The DVA Advance Directive

Unlike the Department of Defense, the Department of Veterans Affairs (DVA) has not issued a regulation to make sure that all states accept your Advance Directive.  However, the DVA’s National Center for Ethics in Healthcare created a suggested Advance Directive form that attempts to meet the requirements of every state in the country.  You should check with your non-VA health care provider to confirm that this is true in your state.

When you have completed a state-based Advance Directive, DVA health care staff are required to make every effort to recognize that the form as valid and to follow the directives given in that form.  This requirement is based on Federal regulations (see 38 CFR § 17.32).

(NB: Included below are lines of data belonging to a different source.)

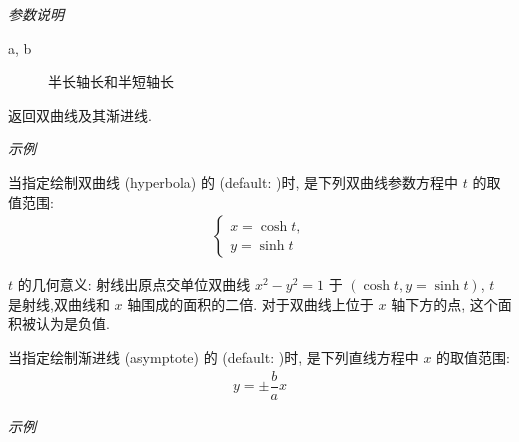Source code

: \emph{参数说明}

\begin{description}
  \item[a, b] 半长轴长和半短轴长
\end{description}

返回双曲线及其渐进线.

\emph{示例}


\begin{remark*}
当指定绘制双曲线 (hyperbola) 的  (default: )时,  是下列双曲线参数方程中 $t$ 的取值范围:
\begin{align*}
  \begin{cases}
  x = \cosh t,\\y = \sinh t
  \end{cases}
\end{align*}

$t$ 的几何意义: 射线出原点交单位双曲线 $x^2-y^2=1$ 于 $(\cosh t, y = \sinh t)$,
$t$ 是射线,双曲线和 $x$ 轴围成的面积的二倍. 对于双曲线上位于 $x$ 轴下方的点, 这个面积被认为是负值.

当指定绘制渐进线 (asymptote) 的  (default: )时,  是下列直线方程中 $x$ 的取值范围:
\begin{align*}
  y = \pm \dfrac{b}{a} x
\end{align*}
\end{remark*}

\emph{示例}

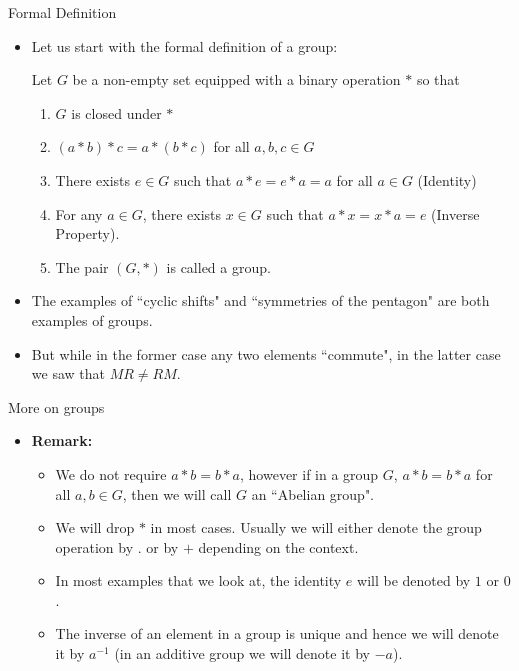 \documentclass[ %
 10pt, xcolor={dvipsnames,svgnames,x11names,hyperref},
   hyperref={colorlinks=true,citecolor=green,linkcolor=DarkRed,urlcolor=ProcessBlue,anchorcolor=blue}
  ]{beamer}
\newenvironment{stepitemize}{\begin{itemize}[<+->]}{\end{itemize} }
\begin{document}
\begin{frame}{Formal Definition}
\begin{stepitemize}
    \item Let us start with the formal definition of a group:
 \begin{definition}
Let $G$ be a non-empty set equipped with a binary operation $*$ so that 
\begin{enumerate}
    \item $G$ is closed under $*$
    \item $(a*b)*c=a*(b*c)$ for all $a,b,c \in G$
    \item There exists $e\in G$ such that $a*e=e*a=a$ for all $a \in G$ (Identity)
    \item For any $a\in G$, there exists $x\in G$ such that $a*x=x*a=e$ (Inverse Property).
    \item []The pair $(G, *)$ is called a group.
\end{enumerate}
\end{definition}
\item The examples of ``cyclic shifts" and ``symmetries of the pentagon" are both examples of groups. 
\item But while in the former case any two elements ``commute", in the latter case we saw that $MR\neq RM$.
\end{stepitemize}
\end{frame}
\begin{frame}{More on groups}
\begin{stepitemize}    
\item []{\bf Remark:}
\begin{itemize}
    \item We do not require $a*b=b*a$, however if in a group $G$, $a*b=b*a$ for all $a,b\in G$, then we will call $G$ an ``Abelian group". 
    \item We will drop $*$ in most cases. Usually we will either denote the group operation by $.$ or by $+$ depending on the context. 
    \item In most examples that we look at, the identity $e$ will be denoted by $1$ or $0$. 
    \item The inverse of an element in a group is unique and hence we will denote it by $a^{-1}$ (in an additive group we will denote it by $-a$).
\end{itemize}
\end{stepitemize}
    
\end{frame}
\end{document}
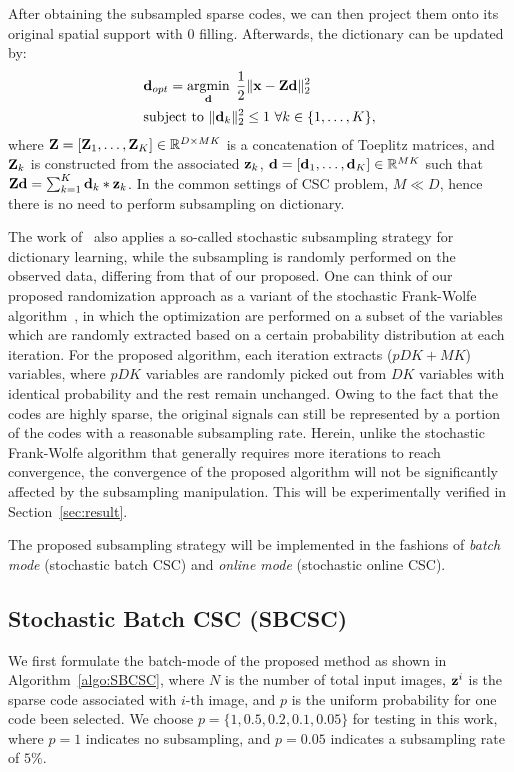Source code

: After obtaining the subsampled sparse codes, we can then project them onto its original spatial support with $0$ filling. Afterwards, the dictionary can be updated by:
\begin{equation} \label{eq:updatingFilter}
\begin{split}
   & \filter_{opt} = \minimize{\filter} \frac{1}{2}\|\signal - \Code \filter \|_2^2 \\
   & \text{subject to}  ~ \|\filter_k\|^2_2 \leq 1 ~ \forall k \in \{1,\dots,K\},
\end{split}
\end{equation}
where $\Code= [\Code_1, \dots, \Code_K] \in \mathbb{R}^{D \times MK}$ is a concatenation of Toeplitz matrices, and $\Code_k$ is constructed from the associated $\code_k$, $\filter= [\filter_1,\dots,\filter_K] \in \mathbb{R}^{MK}$ such that $ \Code \filter = \sum_{k=1}^{K} \filter_k * \code_k$. In the common settings of CSC problem, $M \ll D$, hence there is no need to perform subsampling on dictionary.

The work of~\cite{mensch2016dictionary} also applies a so-called stochastic subsampling strategy for dictionary learning, while the subsampling is randomly performed on the observed data, differing from that of our proposed. One can think of our proposed randomization approach as a variant of the stochastic Frank-Wolfe algorithm~\cite{reddi2016stochastic,pmlr-v80-kerdreux18a}, in which the optimization are performed on a subset of the variables which are randomly extracted based on a certain probability distribution at each iteration. For the proposed algorithm, each iteration extracts ($pDK+MK$) variables, where $pDK$ variables are randomly picked out from $DK$ variables with identical probability and the rest remain unchanged. Owing to the fact that the codes are highly sparse, the original signals can still be represented by a portion of the codes with a reasonable subsampling rate. Herein, unlike the stochastic Frank-Wolfe algorithm that generally requires more iterations to reach convergence, the convergence of the proposed algorithm will not be significantly affected by the subsampling manipulation. This will be experimentally verified in Section~\ref{sec:result}.

The proposed subsampling strategy will be implemented in the fashions of {\em batch mode} (stochastic batch CSC) and {\em online mode} (stochastic online CSC).

\subsection{Stochastic Batch CSC (SBCSC)}
We first formulate the batch-mode of the proposed method as shown in Algorithm~\ref{algo:SBCSC}, where $N$ is the number of total input images, $\code^i$ is the sparse code associated with $i$-th image, and $p$ is the uniform probability for one code been selected. We choose $p=\{1, 0.5, 0.2, 0.1, 0.05\}$ for testing in this work, where $p=1$ indicates no subsampling, and $p=0.05$ indicates a subsampling rate of $5\%$.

Advance Directives at VA facilities

The Department of Veterans’ Affairs (DVA) and the Veterans’ Health Administration (VHA) have taken steps to make sure that Advance Directive facilitation is available to veterans at all VA facilities.  VHA Handbook 1004.02, called “Advance Care Planning and Management of Advance Directives,” requires that:

  • Health care providers talk with patients about advance care planning
  • Health care providers help patients complete Advance Directives
  • Facility directors take specific steps to ensure that this is done

Getting Advance Directive help online 

The VHA has developed a website for veterans called My HealtheVet.  After creating a personal account on this website, veterans can go to the section titled “Your Life, Your Choices” to find exercises that help veterans make advance care planning decisions.

VHA’s Advance Directive policies 

The VHA Handbook makes the following key statements about advance care planning and about the role of VA staff in helping patients complete Advance Directives:

  1. “VA policy regarding advance care planning is consistent with the Department’s commitment to ensure that patients’ values, goals, and treatment preferences are respected and reflected in the care they receive.  VA is committed to creating a healthcare environment that promotes patient-centered care and shared decision making, an ongoing collaborative process between practitioners and patients or their surrogates, to which the practitioner contributes knowledge of medicine and the patient contributes values, preferences, and healthcare goals.  Practitioners who speak with their patients about their preferences are better equipped to faithfully interpret those​ preferences if, or when, the patient loses decision-making capacity.”

  2. “Patients and healthcare providers need encouragement, assistance, and resources for thinking and talking about patients’ preferences regarding future healthcare choices.  Patients need information and guidance to understand the implications of their preferences and to express​ them unambiguously.  For those who wish to complete an Advance Directive and for those who have already done so, policies and mechanisms are needed to ensure appropriate identification, documentation, and handling.  Thus, VHA staff has an important role in advance care planning.”